ANALYSES

Après le tsunami pétrolier, le choc ?

Tribune
23 mars 2020


Une surabondance d’offres, un ralentissement important de la demande et une chute brutale des prix du baril pourraient, à court-terme dissimuler, voire accentuer, les risques qui pèsent sur l’approvisionnement pétrolier, à moyen et long termes.

L’irruption inattendue de la pandémie de COVID-19, et sa propagation à travers le monde en ce début d’année a été un véritable « cygne noir » pour les marchés pétroliers. Personne ne s’attendait à une chute aussi abrupte et spectaculaire des prix du baril sur les dernières semaines. L’anticipation d’un fort ralentissement de la croissance économique mondiale, notamment de la Chine, qui est le second plus gros consommateur de pétrole, avait déjà enclenché, dès le début de la crise sanitaire, une diminution des prix, atteignant déjà quelques dollars par barils. Mais ce sont les récentes volte-face dans l’alliance OPEP+, notamment des stratégies russes et saoudiennes, qui sont aujourd’hui la cause de la chute observée.

 



Figure 1 : Prix du baril de pétrole (Brent) entre 1988 et le 23/03/2020  (US$/bbl). Source : Reuters

Suite à l’échec des négociations de l’OPEP+ de Vienne, le prix du baril a perdu jusqu’à 55 %. Le Brent de mer du Nord clôturant à 25.62$/b au 18 mars 2020, au plus bas depuis vingt ans. Une hausse rapide des cours n’est pas attendue dans l’immédiat, de nombreux analystes pressentent, au contraire, qu’ils pourraient même descendre en dessous de 20$/b.
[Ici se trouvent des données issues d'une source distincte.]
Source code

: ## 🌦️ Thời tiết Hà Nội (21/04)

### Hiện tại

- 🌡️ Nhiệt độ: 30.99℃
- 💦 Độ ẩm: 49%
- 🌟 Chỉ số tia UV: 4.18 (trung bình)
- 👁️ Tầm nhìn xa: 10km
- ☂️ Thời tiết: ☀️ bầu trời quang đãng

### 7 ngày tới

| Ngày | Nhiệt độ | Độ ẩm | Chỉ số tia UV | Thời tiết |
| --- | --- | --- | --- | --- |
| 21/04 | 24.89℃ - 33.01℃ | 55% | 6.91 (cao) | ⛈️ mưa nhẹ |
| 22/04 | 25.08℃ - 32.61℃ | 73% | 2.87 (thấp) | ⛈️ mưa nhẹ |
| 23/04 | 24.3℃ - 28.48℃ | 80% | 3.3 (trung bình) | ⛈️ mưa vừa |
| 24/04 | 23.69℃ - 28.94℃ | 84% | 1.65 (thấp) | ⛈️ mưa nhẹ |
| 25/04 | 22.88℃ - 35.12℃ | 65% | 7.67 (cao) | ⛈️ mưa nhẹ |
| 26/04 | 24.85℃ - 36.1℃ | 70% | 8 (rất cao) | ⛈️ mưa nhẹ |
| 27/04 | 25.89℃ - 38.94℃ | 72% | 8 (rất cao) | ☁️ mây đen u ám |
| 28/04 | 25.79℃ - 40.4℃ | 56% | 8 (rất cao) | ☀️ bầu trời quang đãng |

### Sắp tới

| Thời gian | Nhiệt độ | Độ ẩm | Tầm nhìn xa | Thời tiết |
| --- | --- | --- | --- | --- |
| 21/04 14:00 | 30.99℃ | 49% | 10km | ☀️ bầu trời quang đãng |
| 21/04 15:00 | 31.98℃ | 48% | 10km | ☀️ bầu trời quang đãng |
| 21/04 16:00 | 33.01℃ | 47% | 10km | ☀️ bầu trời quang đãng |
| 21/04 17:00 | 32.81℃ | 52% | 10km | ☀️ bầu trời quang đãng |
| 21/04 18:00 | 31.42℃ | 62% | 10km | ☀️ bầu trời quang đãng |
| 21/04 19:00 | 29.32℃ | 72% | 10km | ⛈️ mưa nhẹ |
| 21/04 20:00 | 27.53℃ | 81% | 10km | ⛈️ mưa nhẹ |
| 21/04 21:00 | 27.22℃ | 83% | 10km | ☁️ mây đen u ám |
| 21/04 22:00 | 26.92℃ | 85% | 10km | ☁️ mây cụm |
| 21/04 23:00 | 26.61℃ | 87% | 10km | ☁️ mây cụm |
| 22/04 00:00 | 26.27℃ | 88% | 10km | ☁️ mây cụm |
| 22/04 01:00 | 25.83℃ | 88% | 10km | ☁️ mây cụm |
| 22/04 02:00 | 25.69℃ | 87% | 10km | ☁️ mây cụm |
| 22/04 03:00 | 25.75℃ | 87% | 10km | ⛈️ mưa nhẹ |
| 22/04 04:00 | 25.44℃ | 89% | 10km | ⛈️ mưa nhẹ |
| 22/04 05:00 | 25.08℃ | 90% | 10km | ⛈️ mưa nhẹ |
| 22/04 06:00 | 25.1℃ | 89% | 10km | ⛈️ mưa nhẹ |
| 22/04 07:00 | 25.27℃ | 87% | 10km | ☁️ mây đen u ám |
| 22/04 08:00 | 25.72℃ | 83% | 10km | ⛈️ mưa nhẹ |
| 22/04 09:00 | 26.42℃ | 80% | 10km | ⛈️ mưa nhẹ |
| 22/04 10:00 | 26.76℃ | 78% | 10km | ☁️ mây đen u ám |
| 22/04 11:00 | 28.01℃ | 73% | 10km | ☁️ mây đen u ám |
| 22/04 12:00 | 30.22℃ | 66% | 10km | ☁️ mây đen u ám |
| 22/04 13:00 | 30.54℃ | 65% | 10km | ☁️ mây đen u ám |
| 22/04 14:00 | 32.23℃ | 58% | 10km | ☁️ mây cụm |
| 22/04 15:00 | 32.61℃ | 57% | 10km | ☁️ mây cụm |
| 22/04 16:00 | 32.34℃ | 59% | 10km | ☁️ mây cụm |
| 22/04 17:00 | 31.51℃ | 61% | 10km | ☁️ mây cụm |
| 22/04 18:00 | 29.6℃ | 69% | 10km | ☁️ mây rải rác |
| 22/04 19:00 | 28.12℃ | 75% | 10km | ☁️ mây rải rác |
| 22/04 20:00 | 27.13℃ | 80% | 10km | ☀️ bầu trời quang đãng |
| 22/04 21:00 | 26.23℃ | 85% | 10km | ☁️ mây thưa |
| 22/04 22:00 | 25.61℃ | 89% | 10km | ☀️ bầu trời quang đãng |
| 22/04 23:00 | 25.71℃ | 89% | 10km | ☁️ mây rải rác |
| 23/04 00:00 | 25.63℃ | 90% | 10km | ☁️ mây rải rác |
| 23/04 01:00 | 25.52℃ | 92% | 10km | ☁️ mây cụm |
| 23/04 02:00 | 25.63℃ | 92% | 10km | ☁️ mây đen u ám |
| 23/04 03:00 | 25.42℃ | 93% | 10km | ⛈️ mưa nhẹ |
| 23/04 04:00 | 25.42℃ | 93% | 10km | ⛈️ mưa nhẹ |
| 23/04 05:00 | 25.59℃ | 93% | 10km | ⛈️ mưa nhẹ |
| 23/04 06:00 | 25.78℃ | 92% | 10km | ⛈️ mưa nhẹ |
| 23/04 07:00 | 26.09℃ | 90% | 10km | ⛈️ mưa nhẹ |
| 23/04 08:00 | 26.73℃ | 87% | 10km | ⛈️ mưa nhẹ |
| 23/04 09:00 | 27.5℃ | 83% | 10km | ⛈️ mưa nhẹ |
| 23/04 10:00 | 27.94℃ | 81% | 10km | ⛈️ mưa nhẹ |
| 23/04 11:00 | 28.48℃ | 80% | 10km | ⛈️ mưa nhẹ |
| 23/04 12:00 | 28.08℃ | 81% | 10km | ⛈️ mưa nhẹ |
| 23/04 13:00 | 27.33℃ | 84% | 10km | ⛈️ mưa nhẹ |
L’Arabie saoudite a annoncé vouloir augmenter sa production à des niveaux records, en parallèle de la Russie, du Koweït, des Émirats arabes unis ou encore de la Libye. Au total, ce sont 3 millions de barils par jours (Mb/j) supplémentaires qui sont attendus sur le marché en avril 2020, et encore plus en mai, alors que celui-ci était déjà en situation excédentaire depuis plusieurs mois.

Profitant des prix bas, les États augmentent aussi drastiquement leurs stocks stratégiques à travers le monde, contribuant ainsi à maintenir une certaine demande “artificielle”. Celle-ci pourrait cependant vite s’essouffler, lorsque les capacités de stockage seront saturées. Ceci mettrait en exergue, dans les prochaines semaines, une quantité encore plus importante de barils excédentaires sur le marché.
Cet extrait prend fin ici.